━━━ DATA FOR ANALYSIS ━━━
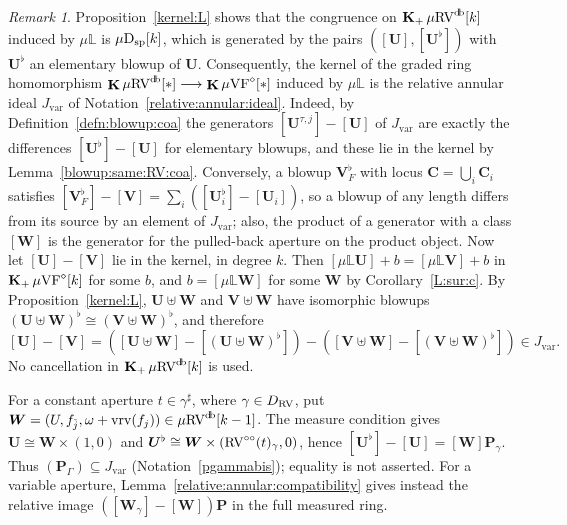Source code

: \documentclass[12pt]{amsart}
\theoremstyle{plain}
\theoremstyle{definition}
\theoremstyle{remark}
\newtheorem{rem}[thm]{Remark}
\numberwithin{equation}{section}
\theoremstyle{plain}
\newcommand{\VF}{\textup{VF}}
\newcommand{\RV}{\textup{RV}}
\newcommand{\0}{\emptyset}
\newcommand{\bb}[1]{\mathbb{#1}}
\newcommand{\fun}{\longrightarrow}
\newcommand{\sub}{\subseteq}
\newcommand{\mVF}{{\mu}{\VF}}
\newcommand{\mRV}{{\mu}{\RV}}
\newcommand{\dsp}{\textup{D}_{\textup{sp}}}
\newcommand{\mispdb}{\mu \dsp}
\newcommand{\mL}{{\mu}{\bb L}}
\DeclareMathOperator{\gsk}{\mathbf{K}_+}
\DeclareMathOperator{\ggk}{\mathbf{K}}
\DeclareMathOperator{\vrv}{vrv}
\DeclareMathOperator{\db}{d \! b}
\newcommand{\ccirc}{\circ \circ}
\begin{document}
\begin{rem}\label{thekernel}
Proposition~\ref{kernel:L} shows that the congruence on $\gsk \mRV^{\db}[k]$ induced by $\mL$ is $\mispdb[k]$, which is generated by the pairs $([\bm U], [\bm U^\flat])$ with $\bm U^\flat$ an elementary blowup of $\bm U$. Consequently, the kernel of the graded ring homomorphism $\ggk \mRV^{\db}[*] \fun \ggk \mVF^\diamond[*]$ induced by $\mL$ is the relative annular ideal $J_{\mathrm{var}}$ of Notation~\ref{relative:annular:ideal}. Indeed, by Definition~\ref{defn:blowup:coa} the generators $[\bm U^{\tau, j}] - [\bm U]$ of $J_{\mathrm{var}}$ are exactly the differences $[\bm U^\flat] - [\bm U]$ for elementary blowups, and these lie in the kernel by Lemma~\ref{blowup:same:RV:coa}. Conversely, a blowup $\bm V^\flat_F$ with locus $\bm C = \bigcup_i \bm C_i$ satisfies $[\bm V^\flat_F] - [\bm V] = \sum_i ([\bm U_i^\flat] - [\bm U_i])$, so a blowup of any length differs from its source by an element of $J_{\mathrm{var}}$; also, the product of a generator with a class $[\bm W]$ is the generator for the pulled-back aperture on the product object. Now let $[\bm U] - [\bm V]$ lie in the kernel, in degree $k$. Then $[\mL \bm U] + b = [\mL \bm V] + b$ in $\gsk \mVF^\diamond[k]$ for some $b$, and $b = [\mL \bm W]$ for some $\bm W$ by Corollary~\ref{L:sur:c}. By Proposition~\ref{kernel:L}, $\bm U \uplus \bm W$ and $\bm V \uplus \bm W$ have isomorphic blowups $(\bm U \uplus \bm W)^\flat \cong (\bm V \uplus \bm W)^\flat$, and therefore
\[
[\bm U] - [\bm V] = ([\bm U \uplus \bm W] - [(\bm U \uplus \bm W)^\flat]) - ([\bm V \uplus \bm W] - [(\bm V \uplus \bm W)^\flat]) \in J_{\mathrm{var}}.
\]
No cancellation in $\gsk \mRV^{\db}[k]$ is used.

For a constant aperture $t \in \gamma^\sharp$, where $\gamma \in D_{\RV}$, put $\bm W = (U, f_{\tilde j}, \omega + \vrv(f_j)) \in \mRV^{\db}[k-1]$. The measure condition gives $\bm U \cong \bm W \times (1, 0)$ and $\bm U^\flat \cong \bm W \times (\RV^{\ccirc}(t)_\gamma, 0)$, hence $[\bm U^\flat] - [\bm U] = [\bm W] \bm P_\gamma$. Thus $(\bm P_\Gamma) \sub J_{\mathrm{var}}$ (Notation~\ref{pgammabis}); equality is not asserted. For a variable aperture, Lemma~\ref{relative:annular:compatibility} gives instead the relative image $([\bm W_\gamma] - [\bm W]) \bm P$ in the full measured ring.
\end{rem}
\end{document}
━━━
— WORK INSTRUCTION —
Across the listing above, find each line that holds the word "begin". Give only how many there are.

— EXERCISE SOLUTION —
2